*PROBLEM TO SOLVE:*
Pick out each line of the records in which the word "mobile" appears.

= = = = = = =

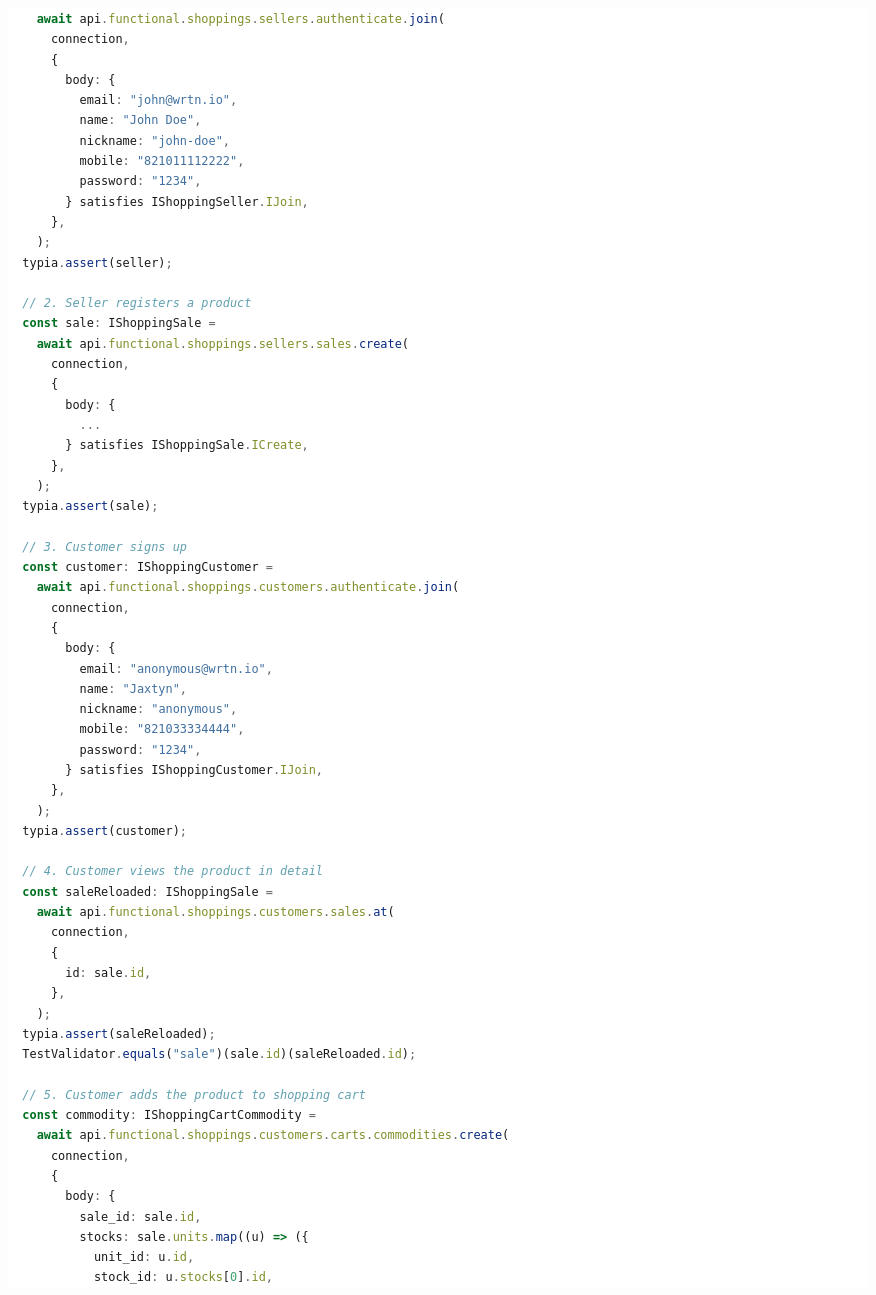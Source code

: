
 ```typescript
    await api.functional.shoppings.sellers.authenticate.join(
      connection,
      {
        body: {
          email: "john@wrtn.io",
          name: "John Doe",
          nickname: "john-doe",
          mobile: "821011112222",
          password: "1234",
        } satisfies IShoppingSeller.IJoin,
      },
    );
  typia.assert(seller);

  // 2. Seller registers a product
  const sale: IShoppingSale = 
    await api.functional.shoppings.sellers.sales.create(
      connection,
      {
        body: {
          ...
        } satisfies IShoppingSale.ICreate,
      },
    );
  typia.assert(sale);

  // 3. Customer signs up
  const customer: IShoppingCustomer = 
    await api.functional.shoppings.customers.authenticate.join(
      connection,
      {
        body: {
          email: "anonymous@wrtn.io",
          name: "Jaxtyn",
          nickname: "anonymous",
          mobile: "821033334444",
          password: "1234",
        } satisfies IShoppingCustomer.IJoin,
      },
    );
  typia.assert(customer);
  
  // 4. Customer views the product in detail
  const saleReloaded: IShoppingSale = 
    await api.functional.shoppings.customers.sales.at(
      connection,
      {
        id: sale.id,
      },
    );
  typia.assert(saleReloaded);
  TestValidator.equals("sale")(sale.id)(saleReloaded.id);

  // 5. Customer adds the product to shopping cart
  const commodity: IShoppingCartCommodity = 
    await api.functional.shoppings.customers.carts.commodities.create(
      connection,
      {
        body: {
          sale_id: sale.id,
          stocks: sale.units.map((u) => ({
            unit_id: u.id,
            stock_id: u.stocks[0].id,
```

= = = = = = =

*TASK RESPONSE:*
          mobile: "821011112222",
          mobile: "821033334444",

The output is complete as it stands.